Forced labour is a big problem for companies all over the world. According to recent estimates by the International Labour Organization, there are more than 152 million children performing child labour, and 25 million people trapped in forced labour — some of them in supply chains feeding into big companies.
But with more jurisdictions getting serious about rooting out the practices, companies are growing increasingly serious about addressing forced labour in their supply chains.
Accountants and CFOs, with their access to detailed financial information and the influence to make it a top corporate concern, have major roles to play, according to Duncan Jepson, head of Liberty Shared.
"Failing to address slavery is an activity that most people increasingly agree should be criminal, not just unethical, and in the case of banks it's actually a predicate offence to money laundering," he said. "So there's no choice but to care about this issue. And CFOs and management accountants need to be a part of that conversation."
The first step
Uncovering forced labour in a complex supply chain can be tricky — and preventing it, even more so. The first step that a CFO serious about addressing the issue of forced labour in supply chains should take is to have the company map out its supply chain in as much detail as possible, according to Justine Nolan, a professor in the Faculty of Law at the University of New South Wales in Sydney.
"To map the supply chain completely, you need to understand it from origin to distribution," she said. "So a transparent supply chain would be able to start to trace products from where the retailer is selling something, to the origin of all the components that went into those goods."
While this sounds deceptively simple, mapping supply chains completely can be difficult for large companies. Until the past decade, few large corporations mapped or engaged with their supply chain beyond the first tier of suppliers, without which detecting and auditing for forced labour is almost impossible, according to Jessica McGoverne, director of corporate affairs at Sedex, a membership organisation that offers ethical trade tools and services that support businesses to map their supply chain and understand risks. That means looking not just at the conduct of a company's immediate suppliers, but also any factories (in the case of garments), farms (in the case of food), or labour recruiters that contracted suppliers subcontract. A thorough supply chain map for something like a cotton shirt should ideally trace the supply chain for each component of the item from the farm where the cotton was grown, to the factory where the fabric is sewn, all the way to market, according to McGoverne.
"During supply chain mapping, it's really important to create visibility past the first tier because that's where the inherent risks are more likely," she said. "This can be much more difficult to do than it sounds, because some organisations may have thousands of suppliers within their supply chains and may lack the resources, time, understanding, or right tools to map properly."
A number of tools are available to help: Some global membership organisations, like Sedex, provide external supply chain mapping consultancy services. Other companies — such as Sourcemap, Tradeshift, and FRDM — offer supply chain mapping platforms.
Once the supply chain has been mapped in detail, it becomes possible to focus on conducting increased due diligence. This can include more-frequent audits or tighter internal controls, on suppliers in the higher-risk areas — for example, places where it's known that slave labour is more likely for specific industries, such as South Asia for clothing production or West Africa for cocoa farmers. (See the sidebar, "What Is Modern Slavery?")
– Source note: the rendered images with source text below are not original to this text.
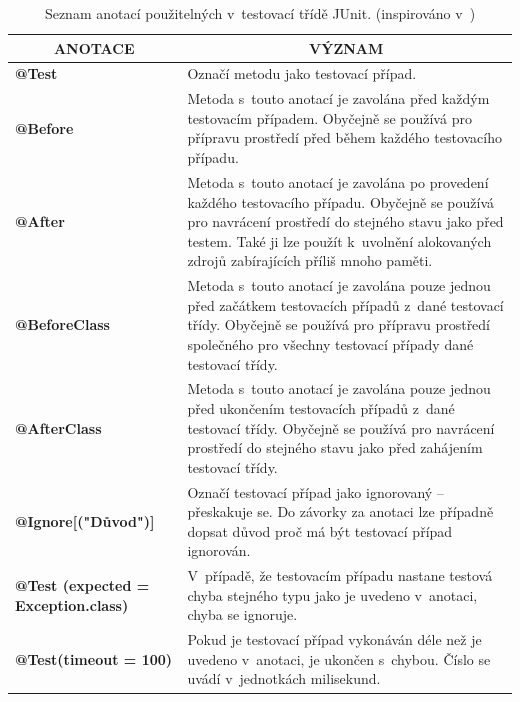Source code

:     \begin{table}
      \renewcommand{\tabularxcolumn}[1]{>{\small}m{#1}}
      \centering
      \begin{tabularx}{\textwidth}{|l|X|}
	\hline
	\multicolumn{1}{|c|}{\textbf{ANOTACE}} & \multicolumn{1}{c|}{\textbf{VÝZNAM}}\\ \hline
	\textbf{@Test} & Označí metodu jako testovací případ.\\ \hline
	\textbf{@Before} & Metoda s~touto anotací je zavolána před každým testovacím případem. Obyčejně se používá pro přípravu prostředí před během každého testovacího případu.\\ \hline
	\textbf{@After} & Metoda s~touto anotací je zavolána po provedení každého testovacího případu. Obyčejně se používá pro navrácení prostředí do stejného stavu jako před testem. Také ji lze použít k~uvolnění alokovaných zdrojů zabírajících příliš mnoho paměti.\\ \hline
	\textbf{@BeforeClass} & Metoda s~touto anotací je zavolána pouze jednou před začátkem testovacích případů z~dané testovací třídy.  Obyčejně se používá pro přípravu prostředí společného pro všechny testovací případy dané testovací třídy.\\ \hline
	\textbf{@AfterClass} & Metoda s~touto anotací je zavolána pouze jednou před ukončením testovacích případů z~dané testovací třídy. Obyčejně se používá pro navrácení prostředí do stejného stavu jako před zahájením testovací třídy.\\ \hline
	\textbf{@Ignore[("Důvod")]} & Označí testovací případ jako ignorovaný -- přeskakuje se. Do závorky za anotaci lze případně dopsat důvod proč má být testovací případ ignorován.\\ \hline
	\textbf{@Test (expected = Exception.class)} & V~případě, že testovacím případu nastane testová chyba stejného typu jako je uvedeno v~anotaci, chyba se ignoruje.\\ \hline
	\textbf{@Test(timeout = 100)} & Pokud je testovací případ vykonáván déle než je uvedeno v~anotaci, je ukončen s~chybou. Číslo se uvádí v~jednotkách milisekund.\\
	\hline
      \end{tabularx}
      \label{tab:junit_annotations}
      \caption{Seznam anotací použitelných v~testovací třídě JUnit. (inspirováno v~\cite{vogella:JUnit})}
    \end{table}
That's when it's important to bring in input from compliance departments, according to Markus Funk, J.D., Ph.D., a Denver-based lawyer at Perkins Coie, who in 2010 established the first supply chain compliance practice among the 100 largest US law firms and co-authored a book on the subject with Chicago-based US District Judge Virginia M. Kendall.
To start, CFOs and other company executives should work closely with the compliance and procurement departments to ensure that all of the company's suppliers sign a clearly worded code of conduct that outlines anti-trafficking expectations and gives the company the right to audit, according to Funk.
"It's important to use this new contract language both with new suppliers and also for renewals," he said.
Compliance should also take the lead on any mandatory forced labour reporting requirements and disclosure statements, according to Funk.
"One of the problems we've seen over the past ten years is that this issue has been handled by human resources, or corporate social responsibility — which meant that lawyers had either no or very limited involvement in draft disclosures, and that's a huge problem," he said. "You want compliance to handle this issue because the last thing a company wants is a letter from an anti-trafficking advocacy group saying, 'We've reviewed your disclosure and see they are noncompliant, and we are going to start a campaign against you.'"
One way that management accountants can get involved in the fight against slavery is by raising awareness in their company about the issue, according to Elrich Linde, ACMA, CGMA, support manager at AMOSCA, a management consultancy firm based in London.
"Look at your company, and ask yourself, 'Is there an awareness of modern-day slavery?'" he said. "If not, you can be the driving force in educating people and influencing the company's culture."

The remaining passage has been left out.